Philip Bowring is
appalled by the report on fiscal
planning that seeks to preserve the status quo, to protect mega
infrastructure spending, yet utterly fails to address our critical challenges
In 40 years of covering Hong Kong budgets and fiscal
issues, I have never seen a document as misleading and contentious as the
report of the Working Group on Long Term Fiscal Planning. It is a crude attack
on health and welfare spending in
order to find money for already bloated infrastructure spending.

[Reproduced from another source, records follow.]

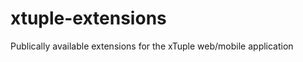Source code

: xtuple-extensions
=================

Publically available extensions for the xTuple web/mobile application
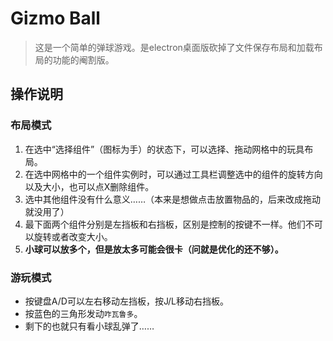 # Gizmo Ball

> 这是一个简单的弹球游戏。是electron桌面版砍掉了文件保存布局和加载布局的功能的阉割版。

## 操作说明

### 布局模式

1. 在选中“选择组件”（图标为手）的状态下，可以选择、拖动网格中的玩具布局。
2. 在选中网格中的一个组件实例时，可以通过工具栏调整选中的组件的旋转方向以及大小，也可以点X删除组件。
3. 选中其他组件没有什么意义……（本来是想做点击放置物品的，后来改成拖动就没用了）
4. 最下面两个组件分别是左挡板和右挡板，区别是控制的按键不一样。他们不可以旋转或者改变大小。
5. **小球可以放多个，但是放太多可能会很卡（问就是优化的还不够）。**

### 游玩模式

* 按键盘A/D可以左右移动左挡板，按J/L移动右挡板。
* 按蓝色的三角形发动`咋瓦鲁多`。
* 剩下的也就只有看小球乱弹了……
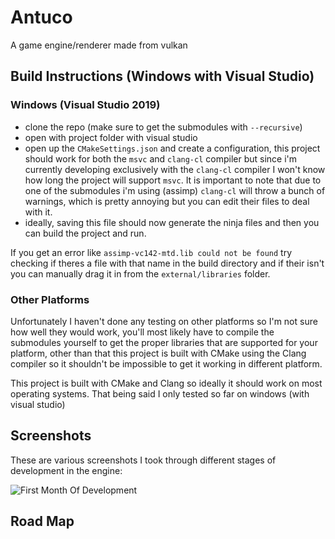 # Antuco
A game engine/renderer made from vulkan

## Build Instructions (Windows with Visual Studio)

### Windows (Visual Studio 2019)

- clone the repo (make sure to get the submodules with `--recursive`)
- open with project folder with visual studio
- open up the `CMakeSettings.json` and create a configuration, this project should work for both the `msvc` and `clang-cl` compiler but since i'm currently developing exclusively with the `clang-cl` compiler I won't know how long the project will support `msvc`. It is important to note that due to one of the submodules i'm using (assimp) `clang-cl` will throw a bunch of warnings, which is pretty annoying but you can edit their files to deal with it.
- ideally, saving this file should now generate the ninja files and then you can build the project and run.

If you get an error like `assimp-vc142-mtd.lib could not be found` try checking if theres a file with that name in the build directory and if their isn't you can manually drag it in from the `external/libraries` folder.

### Other Platforms

Unfortunately I haven't done any testing on other platforms so I'm not sure how well they would work, you'll most likely have to compile the submodules yourself to get the proper libraries that are supported for your platform, other than that this project is built with CMake using the Clang compiler so it shouldn't be impossible to get it working in different platform.

This project is built with CMake and Clang so ideally it should work on most operating systems. That being said I only tested so far on windows (with visual studio)

## Screenshots

These are various screenshots I took through different stages of development in the engine:

![First Month Of Development](https://github.com/GanidhuAbey/Antuco/tree/main/antuco_screenshots/august_11_progress_shot.PNG)

## Road Map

To add insult to injury, the group is mainly comprised of
officials and academics enjoying huge health and pension featherbeds at public
expense.
The starting point for the report is true enough - that
Hong Kong has an ageing population and one that is growing only slowly. This
has been known long enough. The government has been aware that years of having
a very low fertility rate has been a major factor in ageing - but has done
nothing to address it.
The document goes on to present a scare story of ever rising deficits caused by a
stagnating workforce and rising demands for health and welfare spending. Yet it
accompanies this with projections for sustained increases in capital works. The
non sequitur is backed by references to guidelines laid down by Philip
Haddon-Cave in the 1970s - that public spending should be no more than 20 per
cent of gross domestic product, and that there should be a significant surplus
on the operating budget
to provide funds for capital works (in addition to capital works paid by
capital revenue).
Haddon-Cave, a realist, not an ideologue, would be
appalled by official inability to see what has changed. Then, Hong Kong had a
young, fast-growing workforce and the need for more infrastructure to support
an economy based on manufacturing and merchandise trade. Today, we have no
manufacturing, a port which is past its peak, and financial and other
high-value services whose input needs are not primarily related to concrete.
Determination to rig the fiscal system to support mega
infrastructure projects is further underlined by the report's curt dismissal of
the widely supported proposal to shift part of land revenues from capital to
recurrent income. This would cause short-term reductions in revenue but
long-term gains in stability. But it would not suit the vested interests who
are dedicated to wasteful spending on roads and bridges as well as businesses
whose profits rely on land price inflation.
Notions of economic return on capital are now alien to
the bureaucracy.
The document also perpetuates a convenient official lie:
that the HK$750 billion surplus of the Monetary Authority is not part of the
reserves. It ignores these assets completely, suggesting the group is so
ignorant of exchange rate mechanisms that it believes these are needed to defend
a currency peg.
The fact is that the HK$1.5 trillion total reserves
belong to the citizens and were accumulated by the government at their expense.
There is a moral obligation to return some of these savings to those who earned
them as they reach an age when they can no longer work. Pensions are not just a
right of civil servants.
Yet, while drawing almost straight-line charts of health
and welfare costs, the report takes no account of the future role of the
Mandatory Provident Fund - a scheme that is inadequate and expensive but
nonetheless will have an impact on retirement incomes in the future.
Nor does the report take proper account of the potential
for increased workforce participation. This is not surprising, given that
government bodies still adhere to retirement at 60. But if the group cared to
look at official data, it would have seen that in the past four years, GDP
rises have owed much to the rise in participation by those over 45 - from 64.7
per cent to 68 per cent for those 45-64; and from 5.7 per cent to 8.1 per cent
for those over 65. This trend is sure to continue as most people need to work
after 60.
There is nothing sacrosanct about limiting public
expenditure to 20 per cent of GDP. And even assuming there is abundant reason
to privatise some public trading activities and impose genuine user-pays
charges on others, a government incapable of adjusting tunnel tolls for car
owners but that begrudges spending on the old and infirm is contemptible.
Of course, Hong Kong must adjust to changing demography
as well as a changing economic base. But that demands that it focuses on
providing health, education, security and similar services and transfer
payments to the old and sick - and assigns much of the capital works to
entities required to be self-financing and thus subject to the discipline of
the market. The government owns far too many assets already.
For sure, the tax system is too narrowly based. But this
report suggests nothing major to change that.
The report is basically a public relations exercise to
protect the status quo. That is not surprising as it was written by officials
with inputs from academic economists and accountants (specialists in tax
avoidance). Where were the entrepreneurs, the demographers, the fiscal policy
experts, the investment bankers, let alone the representatives of low-income
groups?
John Tsang Chun-wah has shown yet again he is incapable
of new thinking, to advance policies that accept welfare responsibilities
ungrudgingly and improve the currently abysmal returns on public investment.